Microphase Separation in Random Multiblock Copolymers

TL;DR

This study uses mean-field theory to analyze how short and long blocks in random multiblock copolymers influence microphase separation, revealing the significant role of short blocks in domain formation and interfacial tension.

Contribution

It introduces a model considering bidisperse block sizes and demonstrates how short blocks affect domain size and interfacial properties in multiblock copolymers.

Findings

Short blocks penetrate alien domains, forming joint long blocks.

Short blocks at interfaces significantly alter interfacial tension.

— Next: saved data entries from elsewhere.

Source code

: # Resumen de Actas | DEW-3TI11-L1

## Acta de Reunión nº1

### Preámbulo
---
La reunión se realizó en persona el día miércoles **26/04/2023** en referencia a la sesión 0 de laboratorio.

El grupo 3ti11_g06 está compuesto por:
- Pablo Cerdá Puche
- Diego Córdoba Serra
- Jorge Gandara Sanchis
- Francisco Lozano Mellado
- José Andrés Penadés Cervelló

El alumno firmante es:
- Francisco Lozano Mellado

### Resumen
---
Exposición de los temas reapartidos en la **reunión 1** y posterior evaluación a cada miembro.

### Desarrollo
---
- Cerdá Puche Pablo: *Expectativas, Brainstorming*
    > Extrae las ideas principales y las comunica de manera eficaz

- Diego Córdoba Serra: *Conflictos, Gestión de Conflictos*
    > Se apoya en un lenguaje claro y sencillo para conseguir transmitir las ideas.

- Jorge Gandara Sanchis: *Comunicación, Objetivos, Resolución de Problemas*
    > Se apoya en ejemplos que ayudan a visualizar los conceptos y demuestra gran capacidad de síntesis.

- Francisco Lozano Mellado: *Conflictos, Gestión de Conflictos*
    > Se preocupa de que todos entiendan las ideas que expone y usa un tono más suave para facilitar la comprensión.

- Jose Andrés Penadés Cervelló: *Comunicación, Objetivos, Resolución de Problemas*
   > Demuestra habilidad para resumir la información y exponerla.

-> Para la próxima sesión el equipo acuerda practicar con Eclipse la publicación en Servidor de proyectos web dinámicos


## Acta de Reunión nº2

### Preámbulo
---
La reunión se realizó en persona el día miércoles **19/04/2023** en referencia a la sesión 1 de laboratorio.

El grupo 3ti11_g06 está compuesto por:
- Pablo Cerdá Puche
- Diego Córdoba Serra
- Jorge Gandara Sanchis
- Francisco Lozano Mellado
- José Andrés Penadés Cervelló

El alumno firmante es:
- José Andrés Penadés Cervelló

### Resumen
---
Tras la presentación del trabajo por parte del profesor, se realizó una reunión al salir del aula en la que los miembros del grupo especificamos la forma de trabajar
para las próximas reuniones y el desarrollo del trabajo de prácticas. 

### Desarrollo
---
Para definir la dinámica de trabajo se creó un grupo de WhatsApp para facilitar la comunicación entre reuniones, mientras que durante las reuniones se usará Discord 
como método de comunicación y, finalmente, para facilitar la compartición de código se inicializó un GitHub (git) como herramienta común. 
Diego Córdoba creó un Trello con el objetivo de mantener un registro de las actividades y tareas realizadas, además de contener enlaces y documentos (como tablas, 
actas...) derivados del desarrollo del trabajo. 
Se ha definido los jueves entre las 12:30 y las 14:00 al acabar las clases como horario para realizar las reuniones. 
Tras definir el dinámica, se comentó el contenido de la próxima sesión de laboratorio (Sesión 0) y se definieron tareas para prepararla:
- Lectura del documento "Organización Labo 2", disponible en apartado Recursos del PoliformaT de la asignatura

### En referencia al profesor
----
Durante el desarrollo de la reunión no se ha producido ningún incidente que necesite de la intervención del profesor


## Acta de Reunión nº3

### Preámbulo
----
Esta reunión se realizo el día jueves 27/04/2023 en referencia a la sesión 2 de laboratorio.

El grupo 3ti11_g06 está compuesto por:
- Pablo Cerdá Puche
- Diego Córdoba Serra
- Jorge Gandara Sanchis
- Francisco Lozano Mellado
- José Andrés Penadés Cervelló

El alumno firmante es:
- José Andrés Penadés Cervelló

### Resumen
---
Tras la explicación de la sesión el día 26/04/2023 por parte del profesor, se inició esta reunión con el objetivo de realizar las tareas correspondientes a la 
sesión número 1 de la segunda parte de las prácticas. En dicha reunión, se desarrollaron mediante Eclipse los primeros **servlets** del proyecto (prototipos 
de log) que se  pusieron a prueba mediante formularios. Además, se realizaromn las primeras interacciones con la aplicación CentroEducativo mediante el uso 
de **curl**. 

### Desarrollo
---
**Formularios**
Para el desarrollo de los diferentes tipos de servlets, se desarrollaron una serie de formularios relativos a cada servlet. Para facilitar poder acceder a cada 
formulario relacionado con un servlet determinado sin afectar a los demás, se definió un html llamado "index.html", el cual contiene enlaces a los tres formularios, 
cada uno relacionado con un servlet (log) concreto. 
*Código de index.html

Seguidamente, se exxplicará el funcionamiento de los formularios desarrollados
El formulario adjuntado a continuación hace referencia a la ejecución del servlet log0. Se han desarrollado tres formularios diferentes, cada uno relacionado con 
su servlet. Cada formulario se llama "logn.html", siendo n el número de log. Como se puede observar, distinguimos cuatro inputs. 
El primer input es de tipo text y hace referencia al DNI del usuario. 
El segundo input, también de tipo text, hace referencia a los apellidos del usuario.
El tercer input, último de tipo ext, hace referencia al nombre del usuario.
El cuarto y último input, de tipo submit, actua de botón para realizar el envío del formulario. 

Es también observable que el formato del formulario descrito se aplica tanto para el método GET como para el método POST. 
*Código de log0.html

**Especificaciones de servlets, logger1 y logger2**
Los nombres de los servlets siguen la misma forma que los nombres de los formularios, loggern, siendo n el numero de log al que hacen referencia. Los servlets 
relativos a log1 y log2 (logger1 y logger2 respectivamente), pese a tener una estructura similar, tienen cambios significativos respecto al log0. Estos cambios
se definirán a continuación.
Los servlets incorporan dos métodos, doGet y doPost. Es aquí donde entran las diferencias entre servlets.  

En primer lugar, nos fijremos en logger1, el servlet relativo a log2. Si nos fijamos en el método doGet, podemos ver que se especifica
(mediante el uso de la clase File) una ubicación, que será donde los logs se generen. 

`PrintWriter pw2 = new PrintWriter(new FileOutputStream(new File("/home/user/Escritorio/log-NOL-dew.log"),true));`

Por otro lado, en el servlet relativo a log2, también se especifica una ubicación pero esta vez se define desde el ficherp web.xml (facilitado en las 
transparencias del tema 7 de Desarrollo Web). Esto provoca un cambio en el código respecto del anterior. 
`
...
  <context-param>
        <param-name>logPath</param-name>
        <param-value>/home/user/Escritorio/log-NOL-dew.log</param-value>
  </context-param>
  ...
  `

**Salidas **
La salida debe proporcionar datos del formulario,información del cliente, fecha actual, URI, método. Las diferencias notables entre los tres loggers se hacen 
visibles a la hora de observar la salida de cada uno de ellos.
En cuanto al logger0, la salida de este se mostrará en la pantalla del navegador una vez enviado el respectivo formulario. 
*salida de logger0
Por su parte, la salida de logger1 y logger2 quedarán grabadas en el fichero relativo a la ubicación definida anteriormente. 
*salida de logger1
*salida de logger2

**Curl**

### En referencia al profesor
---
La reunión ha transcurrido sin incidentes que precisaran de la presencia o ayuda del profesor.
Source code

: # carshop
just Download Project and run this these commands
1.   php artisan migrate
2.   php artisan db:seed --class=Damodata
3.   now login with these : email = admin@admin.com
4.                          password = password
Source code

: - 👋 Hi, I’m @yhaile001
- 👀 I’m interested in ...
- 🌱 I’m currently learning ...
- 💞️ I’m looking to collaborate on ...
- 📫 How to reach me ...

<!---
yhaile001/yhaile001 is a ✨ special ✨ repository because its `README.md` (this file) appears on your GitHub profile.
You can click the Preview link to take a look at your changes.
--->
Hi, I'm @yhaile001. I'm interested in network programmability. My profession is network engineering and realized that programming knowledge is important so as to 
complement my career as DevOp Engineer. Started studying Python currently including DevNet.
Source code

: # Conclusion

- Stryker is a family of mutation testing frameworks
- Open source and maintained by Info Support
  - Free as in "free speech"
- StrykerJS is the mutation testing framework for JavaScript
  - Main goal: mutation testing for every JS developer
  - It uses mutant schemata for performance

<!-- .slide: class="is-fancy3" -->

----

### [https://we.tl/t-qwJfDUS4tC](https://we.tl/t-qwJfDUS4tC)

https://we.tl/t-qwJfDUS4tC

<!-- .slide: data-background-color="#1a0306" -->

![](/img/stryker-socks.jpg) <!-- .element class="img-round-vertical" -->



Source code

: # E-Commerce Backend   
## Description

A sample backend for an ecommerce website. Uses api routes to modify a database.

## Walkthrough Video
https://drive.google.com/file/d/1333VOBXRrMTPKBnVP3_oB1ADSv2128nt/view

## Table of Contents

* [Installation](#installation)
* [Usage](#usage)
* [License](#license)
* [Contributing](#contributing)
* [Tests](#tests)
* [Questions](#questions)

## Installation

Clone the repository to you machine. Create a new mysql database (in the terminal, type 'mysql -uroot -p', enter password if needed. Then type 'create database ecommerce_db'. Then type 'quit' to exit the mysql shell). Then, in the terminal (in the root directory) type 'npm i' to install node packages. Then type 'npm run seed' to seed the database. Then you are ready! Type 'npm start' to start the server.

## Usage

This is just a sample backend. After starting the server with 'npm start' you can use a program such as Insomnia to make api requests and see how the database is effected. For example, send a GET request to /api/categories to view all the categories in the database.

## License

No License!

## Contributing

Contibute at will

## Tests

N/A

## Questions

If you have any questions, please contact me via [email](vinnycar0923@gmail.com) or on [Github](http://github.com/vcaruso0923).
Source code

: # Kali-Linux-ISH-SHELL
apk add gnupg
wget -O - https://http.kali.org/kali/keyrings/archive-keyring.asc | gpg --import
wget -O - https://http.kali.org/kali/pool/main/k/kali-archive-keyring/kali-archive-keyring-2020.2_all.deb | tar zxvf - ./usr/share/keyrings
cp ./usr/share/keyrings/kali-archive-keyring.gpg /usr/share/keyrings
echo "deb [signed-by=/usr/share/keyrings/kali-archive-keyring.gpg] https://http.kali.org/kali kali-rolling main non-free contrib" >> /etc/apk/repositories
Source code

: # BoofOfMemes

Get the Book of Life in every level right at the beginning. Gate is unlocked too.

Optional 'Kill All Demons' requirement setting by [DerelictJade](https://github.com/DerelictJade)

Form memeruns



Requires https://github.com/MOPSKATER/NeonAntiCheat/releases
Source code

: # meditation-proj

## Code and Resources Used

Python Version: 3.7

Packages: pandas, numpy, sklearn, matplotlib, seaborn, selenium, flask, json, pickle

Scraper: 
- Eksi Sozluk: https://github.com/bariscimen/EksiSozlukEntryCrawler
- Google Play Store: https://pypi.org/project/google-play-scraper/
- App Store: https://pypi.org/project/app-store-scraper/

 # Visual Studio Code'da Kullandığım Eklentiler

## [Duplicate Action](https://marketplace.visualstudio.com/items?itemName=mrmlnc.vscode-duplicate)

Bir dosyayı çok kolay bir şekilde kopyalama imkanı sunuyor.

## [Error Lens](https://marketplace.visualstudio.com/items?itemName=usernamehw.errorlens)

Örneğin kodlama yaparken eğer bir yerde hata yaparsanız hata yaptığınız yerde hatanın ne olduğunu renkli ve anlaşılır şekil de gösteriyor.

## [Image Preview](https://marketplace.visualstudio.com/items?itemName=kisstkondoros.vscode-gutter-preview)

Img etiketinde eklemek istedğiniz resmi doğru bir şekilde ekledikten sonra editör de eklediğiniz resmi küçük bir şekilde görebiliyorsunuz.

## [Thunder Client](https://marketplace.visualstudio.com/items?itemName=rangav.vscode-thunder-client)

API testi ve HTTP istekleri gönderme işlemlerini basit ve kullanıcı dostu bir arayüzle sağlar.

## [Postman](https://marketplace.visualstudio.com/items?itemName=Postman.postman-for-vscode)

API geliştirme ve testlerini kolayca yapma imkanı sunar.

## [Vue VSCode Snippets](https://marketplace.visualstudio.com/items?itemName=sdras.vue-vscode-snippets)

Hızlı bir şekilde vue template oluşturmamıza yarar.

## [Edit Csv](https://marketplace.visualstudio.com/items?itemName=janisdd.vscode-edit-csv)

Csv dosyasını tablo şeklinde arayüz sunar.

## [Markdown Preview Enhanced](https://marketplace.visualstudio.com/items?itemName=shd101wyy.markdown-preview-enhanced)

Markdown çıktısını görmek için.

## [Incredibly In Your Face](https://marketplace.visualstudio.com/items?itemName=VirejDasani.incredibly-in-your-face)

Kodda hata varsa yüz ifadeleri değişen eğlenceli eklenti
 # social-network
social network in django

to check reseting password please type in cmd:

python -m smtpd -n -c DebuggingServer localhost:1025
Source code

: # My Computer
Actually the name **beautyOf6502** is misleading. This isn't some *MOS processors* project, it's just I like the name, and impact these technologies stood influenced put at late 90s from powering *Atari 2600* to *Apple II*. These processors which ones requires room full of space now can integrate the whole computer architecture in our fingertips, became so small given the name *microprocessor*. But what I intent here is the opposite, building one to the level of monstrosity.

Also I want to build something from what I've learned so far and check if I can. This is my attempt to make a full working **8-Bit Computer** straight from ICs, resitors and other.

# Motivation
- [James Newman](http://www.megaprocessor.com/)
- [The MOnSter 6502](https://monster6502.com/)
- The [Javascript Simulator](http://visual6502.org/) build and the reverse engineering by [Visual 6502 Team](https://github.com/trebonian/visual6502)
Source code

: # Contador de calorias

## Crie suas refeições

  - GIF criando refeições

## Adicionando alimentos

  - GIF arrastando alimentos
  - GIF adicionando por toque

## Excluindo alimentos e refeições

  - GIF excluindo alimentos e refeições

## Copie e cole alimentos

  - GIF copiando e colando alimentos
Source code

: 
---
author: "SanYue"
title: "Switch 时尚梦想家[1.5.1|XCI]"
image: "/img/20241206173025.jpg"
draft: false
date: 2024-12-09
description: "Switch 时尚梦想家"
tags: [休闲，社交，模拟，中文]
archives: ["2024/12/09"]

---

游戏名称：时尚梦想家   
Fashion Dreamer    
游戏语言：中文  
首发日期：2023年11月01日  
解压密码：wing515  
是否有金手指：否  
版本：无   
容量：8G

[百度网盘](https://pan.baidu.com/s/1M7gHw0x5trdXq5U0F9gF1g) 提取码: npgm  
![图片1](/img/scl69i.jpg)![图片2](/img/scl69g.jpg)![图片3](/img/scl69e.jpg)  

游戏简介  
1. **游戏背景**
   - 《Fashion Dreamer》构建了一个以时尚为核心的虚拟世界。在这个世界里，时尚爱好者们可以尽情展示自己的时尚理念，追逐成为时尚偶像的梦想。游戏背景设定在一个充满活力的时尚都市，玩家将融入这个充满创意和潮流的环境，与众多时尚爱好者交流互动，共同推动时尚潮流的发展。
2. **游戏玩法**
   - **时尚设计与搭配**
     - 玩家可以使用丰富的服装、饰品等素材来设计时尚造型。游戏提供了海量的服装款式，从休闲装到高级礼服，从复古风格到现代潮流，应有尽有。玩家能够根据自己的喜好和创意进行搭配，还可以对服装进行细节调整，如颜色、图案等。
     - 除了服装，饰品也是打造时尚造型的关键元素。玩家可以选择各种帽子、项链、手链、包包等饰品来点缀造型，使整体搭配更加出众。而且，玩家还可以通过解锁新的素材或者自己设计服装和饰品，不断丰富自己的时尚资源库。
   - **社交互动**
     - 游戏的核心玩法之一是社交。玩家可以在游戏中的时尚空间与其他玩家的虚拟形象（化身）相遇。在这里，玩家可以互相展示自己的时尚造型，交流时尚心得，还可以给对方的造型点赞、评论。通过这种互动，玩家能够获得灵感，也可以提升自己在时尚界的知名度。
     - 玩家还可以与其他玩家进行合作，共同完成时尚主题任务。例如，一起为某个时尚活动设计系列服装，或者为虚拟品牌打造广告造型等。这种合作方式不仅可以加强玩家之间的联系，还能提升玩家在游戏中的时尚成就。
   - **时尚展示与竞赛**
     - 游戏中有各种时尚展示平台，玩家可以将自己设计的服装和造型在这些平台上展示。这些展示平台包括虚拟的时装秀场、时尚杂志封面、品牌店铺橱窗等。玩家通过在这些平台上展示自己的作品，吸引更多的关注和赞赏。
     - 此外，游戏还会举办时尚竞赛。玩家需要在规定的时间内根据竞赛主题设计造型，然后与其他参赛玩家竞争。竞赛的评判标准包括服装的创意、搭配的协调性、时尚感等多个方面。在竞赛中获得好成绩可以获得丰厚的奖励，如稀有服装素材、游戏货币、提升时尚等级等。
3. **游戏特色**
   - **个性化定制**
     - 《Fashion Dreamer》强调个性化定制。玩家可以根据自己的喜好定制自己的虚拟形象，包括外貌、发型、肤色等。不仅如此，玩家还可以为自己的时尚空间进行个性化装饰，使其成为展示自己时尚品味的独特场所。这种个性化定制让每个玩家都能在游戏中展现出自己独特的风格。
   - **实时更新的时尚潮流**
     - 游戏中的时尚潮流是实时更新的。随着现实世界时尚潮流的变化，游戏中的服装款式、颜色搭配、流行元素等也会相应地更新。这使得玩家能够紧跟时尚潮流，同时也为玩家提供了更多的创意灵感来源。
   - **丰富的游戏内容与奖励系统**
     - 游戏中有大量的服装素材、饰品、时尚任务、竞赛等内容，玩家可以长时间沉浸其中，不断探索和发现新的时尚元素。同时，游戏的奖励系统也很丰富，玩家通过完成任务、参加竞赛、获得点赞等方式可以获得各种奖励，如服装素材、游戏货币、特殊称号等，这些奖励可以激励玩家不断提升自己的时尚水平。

Domain size increases with block size dispersity.

Abstract

Microphase separation in random multiblock copolymers is studied with mean-field theory assuming that long blocks of a copolymer are strongly segregated, whereas short blocks are able to penetrate into "alien" domains and exchange between the domains and interfacial layer. A bidisperse copolymer with blocks of only two sizes (long and short) is considered as a model of multiblock copolymers with high polydispersity in the block size. Short blocks of the copolymer play an important role in microphase separation. First, their penetration into the "alien" domains leads to the formation of joint long blocks in their own domains. Second, short blocks localized at the interface considerably change the interfacial tension. The possibility of penetration of short blocks into the "alien" domains is controlled by the product chi*Nsh (chi is the Flory-Huggins interaction parameter, Nsh is the short block length). At not very large chi*Nsh, the domain size is larger than that for a regular copolymer consisting of the same long blocks as in the considered random copolymer. At a fixed mean block size, the domain size grows with an increase in the block size dispersity, the rate of the growth being dependent of the more detailed parameters of the block size distribution.